In tal senso, Bassetti è del tutto contrario all’ipotesi di un test sierologico per valutare il grado di copertura anticorpale di ognuno in vista della terza dose.
“Fare un esame sierologico prima di vaccinarsi o subito dopo non serve a niente. E farlo a 6 mesi di distanza non serve per decidere se fare o meno la terza dose, perché le risultanze sono difficilmente riscontrabili” afferma.
“Quando mai – prosegue Bassetti – si è visto qualcuno sottoporre un bambino al test sierologico dopo la vaccinazione ad esempio per la varicella? Per il Covid, bisogna cercare di tenere la stessa barra a dritta. Anche perché c’è un altro rischio: di passare da un servizio a un disservizio. Chi ha effettuato il test sierologico, oltre a poter mettere i propri dati in comune sui social, dando il là a discorsi tutt’altro che scientifici, potrebbe anche farsi la diagnosi da sé e prendere la decisione di fare la terza dose o meno in base a quello che trova su Google”.

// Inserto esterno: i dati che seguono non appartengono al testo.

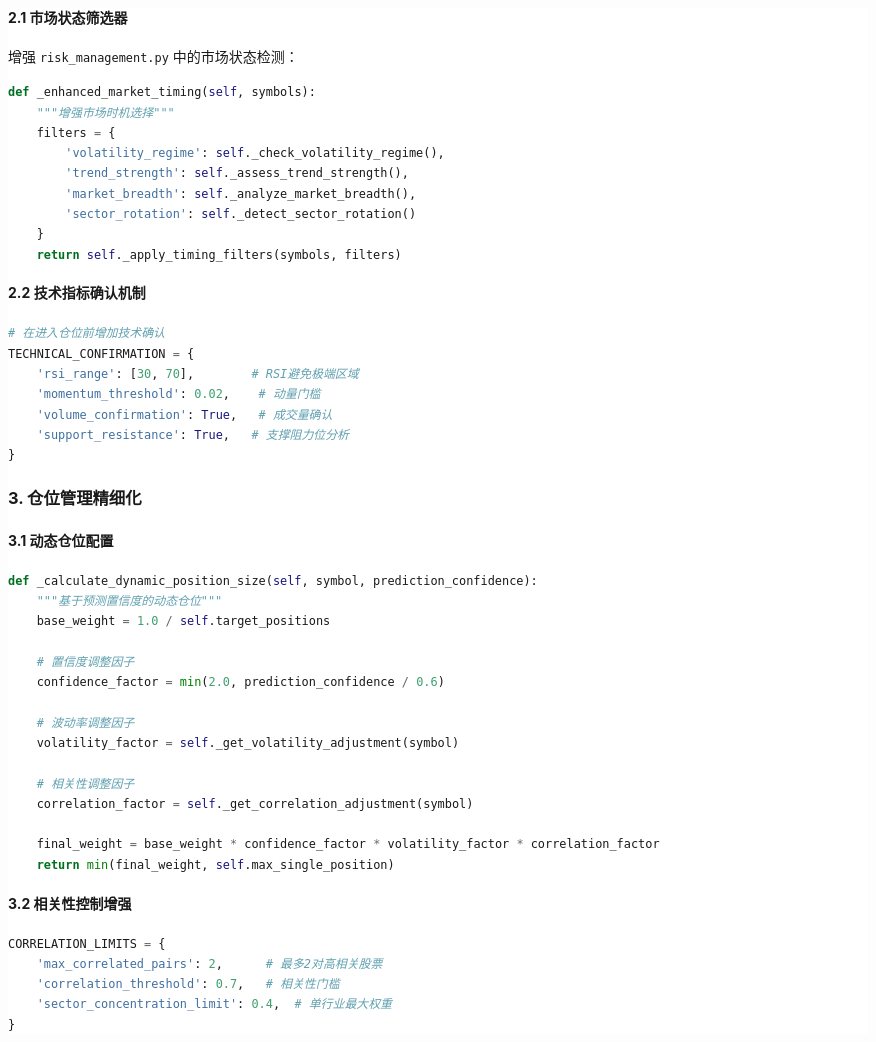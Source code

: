 #### 2.1 市场状态筛选器
增强 `risk_management.py` 中的市场状态检测：

```python
def _enhanced_market_timing(self, symbols):
    """增强市场时机选择"""
    filters = {
        'volatility_regime': self._check_volatility_regime(),
        'trend_strength': self._assess_trend_strength(),  
        'market_breadth': self._analyze_market_breadth(),
        'sector_rotation': self._detect_sector_rotation()
    }
    return self._apply_timing_filters(symbols, filters)
```

#### 2.2 技术指标确认机制
```python
# 在进入仓位前增加技术确认
TECHNICAL_CONFIRMATION = {
    'rsi_range': [30, 70],        # RSI避免极端区域
    'momentum_threshold': 0.02,    # 动量门槛
    'volume_confirmation': True,   # 成交量确认
    'support_resistance': True,   # 支撑阻力位分析
}
```

### 3. 仓位管理精细化

#### 3.1 动态仓位配置
```python
def _calculate_dynamic_position_size(self, symbol, prediction_confidence):
    """基于预测置信度的动态仓位"""
    base_weight = 1.0 / self.target_positions
    
    # 置信度调整因子
    confidence_factor = min(2.0, prediction_confidence / 0.6)
    
    # 波动率调整因子  
    volatility_factor = self._get_volatility_adjustment(symbol)
    
    # 相关性调整因子
    correlation_factor = self._get_correlation_adjustment(symbol)
    
    final_weight = base_weight * confidence_factor * volatility_factor * correlation_factor
    return min(final_weight, self.max_single_position)
```

#### 3.2 相关性控制增强
```python
CORRELATION_LIMITS = {
    'max_correlated_pairs': 2,      # 最多2对高相关股票
    'correlation_threshold': 0.7,   # 相关性门槛
    'sector_concentration_limit': 0.4,  # 单行业最大权重
}
```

Booster a rna per Johnson&Johnson: “Una buona soluzione”
Il direttore della clinica di Malattie infettive del San Martino ha invece accolto di buon occhio la circolare del Ministero della Salute sull’effettuazione con vaccini a Rna della dose booster per coloro a cui è stato somministrato il siero monodose di Johnson&Johnson.

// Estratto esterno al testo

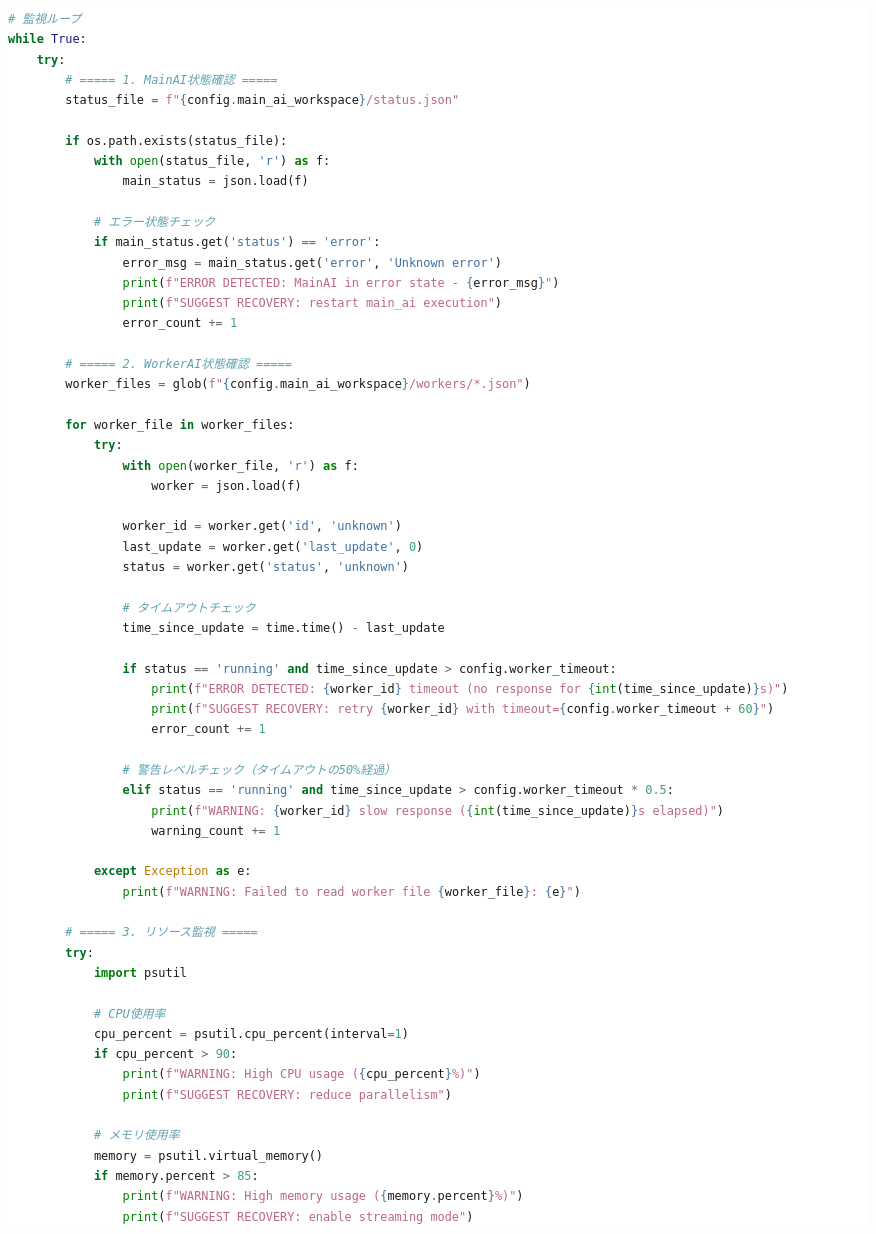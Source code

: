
 ```python
# 監視ループ
while True:
    try:
        # ===== 1. MainAI状態確認 =====
        status_file = f"{config.main_ai_workspace}/status.json"

        if os.path.exists(status_file):
            with open(status_file, 'r') as f:
                main_status = json.load(f)

            # エラー状態チェック
            if main_status.get('status') == 'error':
                error_msg = main_status.get('error', 'Unknown error')
                print(f"ERROR DETECTED: MainAI in error state - {error_msg}")
                print(f"SUGGEST RECOVERY: restart main_ai execution")
                error_count += 1

        # ===== 2. WorkerAI状態確認 =====
        worker_files = glob(f"{config.main_ai_workspace}/workers/*.json")

        for worker_file in worker_files:
            try:
                with open(worker_file, 'r') as f:
                    worker = json.load(f)

                worker_id = worker.get('id', 'unknown')
                last_update = worker.get('last_update', 0)
                status = worker.get('status', 'unknown')

                # タイムアウトチェック
                time_since_update = time.time() - last_update

                if status == 'running' and time_since_update > config.worker_timeout:
                    print(f"ERROR DETECTED: {worker_id} timeout (no response for {int(time_since_update)}s)")
                    print(f"SUGGEST RECOVERY: retry {worker_id} with timeout={config.worker_timeout + 60}")
                    error_count += 1

                # 警告レベルチェック（タイムアウトの50%経過）
                elif status == 'running' and time_since_update > config.worker_timeout * 0.5:
                    print(f"WARNING: {worker_id} slow response ({int(time_since_update)}s elapsed)")
                    warning_count += 1

            except Exception as e:
                print(f"WARNING: Failed to read worker file {worker_file}: {e}")

        # ===== 3. リソース監視 =====
        try:
            import psutil

            # CPU使用率
            cpu_percent = psutil.cpu_percent(interval=1)
            if cpu_percent > 90:
                print(f"WARNING: High CPU usage ({cpu_percent}%)")
                print(f"SUGGEST RECOVERY: reduce parallelism")

            # メモリ使用率
            memory = psutil.virtual_memory()
            if memory.percent > 85:
                print(f"WARNING: High memory usage ({memory.percent}%)")
                print(f"SUGGEST RECOVERY: enable streaming mode")
```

“Mi sembra – premette – una buona soluzione, una decisione che va nella direzione del principio di massima sicurezza e che mette la parola fine alle tante polemiche circolate negli ultimi dieci giorni”.
Bassetti argomenta così la sua posizione: “Il vaccino perde progressivamente la sua copertura nell’arco di 6-8 mesi ed è quindi ragionevole cominciare a ragionare sulla terza dose dopo 6 mesi dalla seconda.
Lo stesso vale dunque per il vaccino monodose, per cui è stato confermato che non è vero che dopo due mesi non funziona più, ma semplicemente inizia a perdere un po’ di potenza. E il booster con vaccino a Rna può essere così utile anche in questi casi”.
I guariti: “Anticorpi più forti, ma il vaccino serve”
Il ragionamento sulla terza dose, per Matteo Bassetti, va fatto anche per chi si è ammalato di Covid e, dopo essere guarito, si è sottoposto alla vaccinazione. E questo nonostante sottolinei che “chi ha preso l’infezione naturale e poi ha ricevuto la somministrazione del vaccino presenta in assoluto i più alti livelli di difesa nei confronti del virus, avendo una impressionante quantità di anticorpi, sia circolanti che cellulo-mediati”.
Anche in questo caso, dunque, è questione di tempi.
“Per me – spiega – è ragionevole che questi soggetti ricevano la dose-booster dopo circa un anno. Perché comunque serve a riprendere un’immunità che c’è, ma più passa il tempo, più diventa sottile. È proprio come un fuoco: non bisogna spingersi troppo in là, altrimenti si spegne definitivamente”. In ogni caso, per questi soggetti resta assai difficile ammalarsi una seconda volta. “Io – conclude Bassetti – credo di poter contare sulle dita di una mano i malati di Covid che sono tornati positivi. L’immunità naturale, ripeto, garantisce una buona difesa dal virus, ma va aiutata. Specie nei confronti della variante Delta, personalmente non mi fiderei delle sole difese prodotte naturalmente”.